Last week, Pennsylvanians voted to add equal rights based on race and ethnicity to the state constitution and in the same week members of the House in Pennsylvania indicated they will be introducing legislation to prohibit the teaching, funding, or dissemination of racist and sexist concepts by the Commonwealth and its political subdivisions, including school districts. This is specifically aimed at curtailing the concepts more commonly known as “critical race theory (CRT).” The core ideas of CRT and the 1619 Project include the truth that the enslavement of millions of Black people was a crime; that our country was birthed without equal rights despite the inspiring language of the Declaration of Independence and that Black Americans and others have worked relentlessly to perfect our Union and continue to this day.

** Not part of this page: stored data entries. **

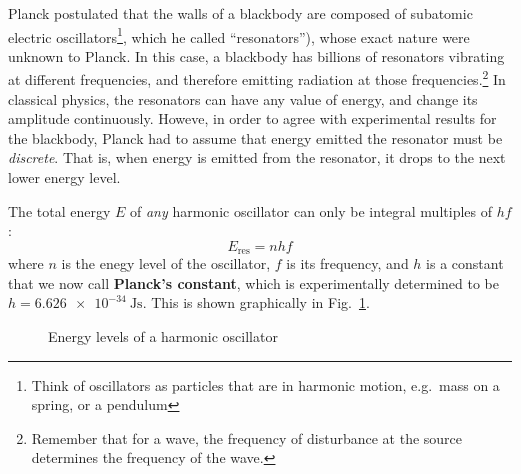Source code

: \documentclass[11pt]{article}
\begin{document}
Planck postulated that the walls of a blackbody are composed of subatomic
electric oscillators\footnote{Think of oscillators as particles that are in
  harmonic motion, e.g.\ mass on a spring, or a pendulum}, which he called
``resonators''), whose exact nature were unknown to Planck. In this case, a
blackbody has billions of resonators vibrating at different frequencies, and
therefore emitting radiation at those frequencies.\footnote{Remember that for a
  wave, the frequency of disturbance at the source determines the frequency of
  the wave.} In classical physics, the resonators can have any value of energy,
and change its amplitude continuously. Howeve, in order to agree with
experimental results for the blackbody, Planck had to assume that energy
emitted the resonator must be \emph{discrete}. That is, when energy is emitted
from the resonator, it drops to the next lower energy level.

The total energy $E$ of \emph{any} harmonic oscillator can only be integral
multiples of $hf$:
\begin{equation}
  \boxed{E_{\textrm{res}}=nhf}
  \label{eq:nhf}
\end{equation}
where $n$ is the enegy level of the oscillator, $f$ is its frequency, and $h$
is a constant that we now call \textbf{Planck's constant}, which is
experimentally determined to be $h=\SI{6.626e-34}{\joule\second}$. This is
shown graphically in Fig.~\ref{fig:quantization}.
\begin{figure}[ht]
  \centering
  \caption{Energy levels of a harmonic oscillator}
  \label{fig:quantization}
\end{figure}
\end{document}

Is this progress? The work ahead is to make the necessary changes to ensure that every member of the community can live in peace and freedom. That every member can reach their fullest potential and will not be labeled, targeted, dismissed, insulted, terrorized or even killed. Our schools will need to change, not only their names but the funding and curriculum. Our law enforcement will need to change, to move away from a warrior mentality toward a public safety partnership with the community. Our businesses will have to change, to welcome everyone, provide opportunity and pay wages that allow a day of rest and family time. People of faith need to love all their neighbors on every day of the week, not just on days of worship. This is the shortest of lists. I have to change, and so do you. I have to believe that my experience is not the only one and others suffer daily as I move with ease. I have to have the courage to hear the truth from those who live it and not justify, minimize or disbelieve their stories. I have to use my privilege for good and be humble enough to serve others. Racism is hurting all of us.